Beim diesjährigen Kolloquium „Forschung & Entwicklung für Zement und Beton“ standen die fünf C im Zentrum. Trotz virtuellem Veranstaltungsformat lauschten knapp 300 Teilnehmer den Vorträgen. Die Erkenntnis, dass in allen umwelt- und klimaschutzrelevanten Bereichen der Wertschöpfungskette konsequent CO2 eingespart werden muss, zeigt sich in der aktuellen 5C-Strategie der Europäischen Zementindustrie. Die fünf C stehen für Clinker, Cement, Concrete, Construction und Carbonation. „Die bisherigen CO2-Minderungsmaßnahmen stoßen an ihre Grenzen und angesichts der auf uns zukommenden Klimaziele müssen wir gemeinsam entlang der gesamten Wertschöpfungskette – und sogar darüber hinaus – Innovationen anstoßen und mitgestalten“, ist Sebastian Spaun, Geschäftsführer der Vereinigung der Österreichischen Zementindustrie, VÖZ, überzeugt. Joseph Kitzweger, LafargeHolcim, startete das Kolloquium mit „C2PAT“. Das sektorübergreifend geplante Projekt zielt auf eine Wertschöpfungskette für Kohlenstoff im industriellen Maßstab ab. „Es wird das erste Projekt seiner Art sein, mit dem der Kreislauf von Kohlenstoff vollständig geschlossen wird. In einem ersten Schritt werden 10.000 Tonnen CO2 pro Jahr aus der Zementherstellung in einer Pilotanlage abgetrennt und mit grünem Wasserstoff in einen Rohstoff für die chemische Industrie transformiert, aus dem erneuerbarer Kunststoff hergestellt wird“, so Kitzweger.
Gemeinsame Anstrengungen
Die nationalen und internationalen Klimaziele erfordern, dass das Bauen bis 2050 klimaneutral erfolgen muss. Mit der sogenannten 5C-Strategie will die Europäische Zementvereinigung den Weg in die Klimaneutralität schaffen. Diverse Forschungsprojekte versprechen eine erfolgreiche Zukunft.
Sparsam vorgefertigt
Die Europäische Zementindustrie hat ihre CO2-Emissionen pro Tonne Zement von etwa 800 Kilogramm CO2 auf rund 650 Kilogramm CO2 reduziert. Bei etwa 400 bis 500 Kilogramm CO2 pro Tonne Zement ist man an der wesentlichen Hürde der prozessbezogenen Emissionen angelangt. Die CO2-Emissionen bis auf null zu reduzieren gelingt nur mit innovativen und bahnbrechenden Maßnahmen, sogenannten Breakthrough-Technologien.

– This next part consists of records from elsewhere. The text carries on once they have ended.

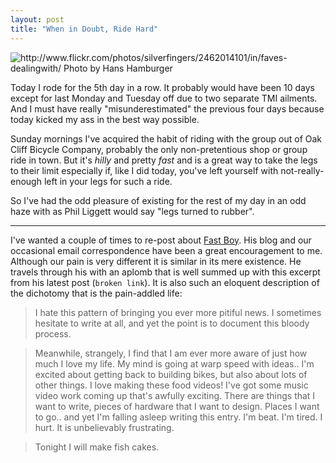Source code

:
 ```yaml
---
layout: post
title: "When in Doubt, Ride Hard"
---
```


<img src="http://farm3.static.flickr.com/2384/2462014101_8fed19efb6.jpg" title="http://www.flickr.com/photos/silverfingers/2462014101/in/faves-dealingwith/ Photo by Hans Hamburger">

Today I rode for the 5th day in a row. It probably would have been 10 days except for last Monday and Tuesday off due to two separate TMI ailments. And I must have really "misunderestimated" the previous four days because today kicked my ass in the best way possible. 

Sunday mornings I've acquired the habit of riding with the group out of Oak Cliff Bicycle Company, probably the only non-pretentious shop or group ride in town. But it's *hilly* and pretty *fast* and is a great way to take the legs to their limit especially if, like I did today, you've left yourself with not-really-enough left in your legs for such a ride.

So I've had the odd pleasure of existing for the rest of my day in an odd haze with as Phil Liggett would say "legs turned to rubber". 

---

I've wanted a couple of times to re-post about [Fast Boy]({{site.baseurl}}/2010/10/24/fast-boy/). His blog and our occasional email correspondence have been a great encouragement to me. Although our pain is very different it is similar in its mere existence. He travels through his with an aplomb that is well summed up with this excerpt from his latest post (`broken link`). It is also such an eloquent description of the dichotomy that is the pain-addled life:

> I hate this pattern of bringing you ever more pitiful news.  I sometimes hesitate to write at all, and yet the point is to document this bloody process.

> Meanwhile, strangely, I find that I am ever more aware of just how much I love my life.  My mind is going at warp speed with ideas..  I'm excited about getting back to building bikes, but also about lots of other things. I love making these food videos!  I've got some music video work coming up that's awfully exciting.  There are things that I want to write, pieces of hardware that I want to design. Places I want to go..  and yet I'm falling asleep writing this entry.  I'm beat.  I'm tired.  I hurt.  It is unbelievably frustrating.

> Tonight I will make fish cakes.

Bei vorgefertigten Betonbauteilen wird aktuell ebenso eifrig an Potenzialen der CO2-Einsparung getüftelt. Die Emissionen der österreichischen Betonfertigteilindustrie betragen 536.000 Tonnen CO2. Bis zum Jahr 2030 will die Branche 40 Prozent der Emissionen einsparen. Im Jahr 2017 wurden in Österreich etwa 3,73 Millionen Tonnen vorgefertigte Betonbauteile produziert, knapp über 50 Prozent davon sind dem Hochbau zuzuordnen, der Rest entfällt auf den Tiefbau und sonstige Bauteile. Stefan Peters und David Gierlinger vom Institut für Tragwerksentwurf, TU Graz, analysierten in einer Studie Einsparungspotenziale entlang der Wertschöpfungskette: „Untersucht wurden beispielsweise Einsparungen durch Aussparungskörper in diversen Bauteilen, optimierte Betonrezepturen, Veränderungen im verwendeten Strom-Mix sowie Auswirkungen im Sektor Transport.“
Klimaschutz durch Betonstraßen
Neben dem Hochbau leisten auch Betonstraßen ihren Anteil zur CO2-Reduzierung. Neueste Forschungsergebnisse präsentierte Luc Rens, Direktor von der European Concrete Paving Association, Eupave. Eupave wurde Ende 2007 gegründet, hat 20 Mitglieder und 15 Partner und forciert Zement- und Betonanwendungen in der europäischen Verkehrsinfrastruktur. Schwerpunkte des Vereins sind die Reduktion des Kraftstoffverbrauchs und nachhaltiges Bauen, CO2-Reduzierung und Kreislaufwirtschaft. Aber auch die viel diskutierte Reduzierung des Urban-Heat-Island-Effekts gelingt mit der hellen Oberfläche von Beton leichter.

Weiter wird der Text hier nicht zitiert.